Trees are being returned to pasture areas by a process of natural recruitment. On a drive around the farm, Jason is proud to point out where native trees have naturally germinated, then been selected and had their development supported by mesh shrouds that prevent cattle eating them down. He can show stands of messmate gum that are increasing, and places where fencing is keeping cattle off damaged native grass areas to allow resting time. Farm-wide, it's a process of strong regeneration coupled with solid production and business-mindedness.

The farm was bought as a cattle block in the late 60's by Jason’s parents Allan and Beverley, as a second farm from the family's then home farm at Racecourse. Cane was introduced in the 1980s.
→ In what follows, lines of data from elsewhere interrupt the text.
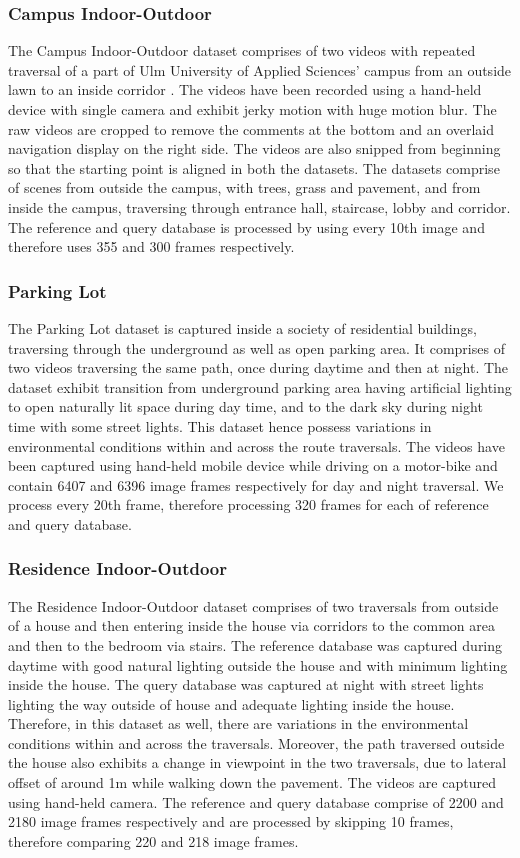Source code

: \documentclass[letterpaper, 10 pt, conference]{ieeeconf}  %
\begin{document}
\subsubsection{Campus Indoor-Outdoor}
The Campus Indoor-Outdoor dataset comprises of two videos with repeated traversal of a part of Ulm University of Applied Sciences' campus from an outside lawn to an inside corridor \cite{indoorOutdoor1,indoorOutdoor2}. The videos have been recorded using a hand-held device with single camera and exhibit jerky motion with huge motion blur. The raw videos are cropped to remove the comments at the bottom and an overlaid navigation display on the right side. The videos are also snipped from beginning so that the starting point is aligned in both the datasets. The datasets comprise of scenes from outside the campus, with trees, grass and pavement, and from inside the campus, traversing through entrance hall, staircase, lobby and corridor. The reference and query database is processed by using every 10th image and therefore uses 355 and 300 frames respectively.

\subsubsection{Parking Lot}
The Parking Lot dataset is captured inside a society of residential buildings, traversing through the underground as well as open parking area. It comprises of two videos traversing the same path, once during daytime and then at night. The dataset exhibit transition from underground parking area having artificial lighting to open naturally lit space during day time, and to the dark sky during night time with some street lights. This dataset hence possess variations in environmental conditions within and across the route traversals. The videos have been captured using hand-held mobile device while driving on a motor-bike and contain 6407 and 6396 image frames respectively for day and night traversal. We process every 20th frame, therefore processing 320 frames for each of reference and query database.

\subsubsection{Residence Indoor-Outdoor}
The Residence Indoor-Outdoor dataset comprises of two traversals from outside of a house and then entering inside the house via corridors to the common area and then to the bedroom via stairs. The reference database was captured during daytime with good natural lighting outside the house and with minimum lighting inside the house. The query database was captured at night with street lights lighting the way outside of house and adequate lighting inside the house. Therefore, in this dataset as well, there are variations in the environmental conditions within and across the traversals. Moreover, the path traversed outside the house also exhibits a change in viewpoint in the two traversals, due to lateral offset of around 1m while walking down the pavement. The videos are captured using hand-held camera. The reference and query database comprise of 2200 and 2180 image frames respectively and are processed by skipping 10 frames, therefore comparing 220 and 218 image frames.
\end{document}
Three generations of the Bradford family all work in the operation bringing their particular expertise to benefit the agribusiness. The family has integrated succession, making sure that Allan and Beverley have been able to remain living on-farm in retirement.

"It's a good news succession story," Jason said.

Appreciating that heritage ties to Jason's view to the future.

"I want to focus on another 50 years ahead, too. I want to make sure the things I'm doing now are at worst neutral, and at best, enhancing. Conservation work is part of that."

"I've decided I am going to work with nature rather than against it. Why waste energy and resources fighting that, whereas with cattle, I can work with the land a lot better. If it wants to grow para grass, that's a smile on my face, a benefit in the cattle game rather than a pain in the cane game."

"As a cane farmer it is part of our social licence to abide by the legislation, just like any business. And I enjoy growing cane, I enjoy the satisfaction of sending a good crop of cane off to the mill, and watching those rows go down being harvested. But there's an economic reality of being wedded to input costs."

"It's important to have a diverse base, even if everything is at a relatively small scale."

He's happy that both cane and cattle are currently showing a good price, injecting some extra cash flow.

"It's allowed me to put some ideas that I have had into practice- like setting up infrastructure in the cane side. I want to produce the same amount of cane, but on a smaller footprint. To do that, I need to put things in place, like addressing drainage, applying mill mud and adding more biological ameliorants in the soil.

“I try to introduce different sorts of practices, like running the cattle on the fallow ground in between crop cycles. To do that, you need infrastructure and putting in the fencing has given me the ability to do that."

The laneway system readily allows Jason to direct cattle between paddocks and into pasture, or fallow cane areas.

"Cows introduce a whole range of bio stimulant activity through their rumen, through manures, so that adds another dimension to that fallow."

The fallow cane paddocks can be planted with legumes, or millet, for use as fodder. Millet is suited to warm temperatures and tolerates moisture. He said the quick turnaround of the crop also makes it less vulnerable to the birdlife that is part and parcel of living with wetland country. It is early in the system's development to have clarity on impacts to yield, but Jason said that they are seeing good results.

“At the end of the day, it’s about running a successful business and leaving something magnificent for nature - and the future.”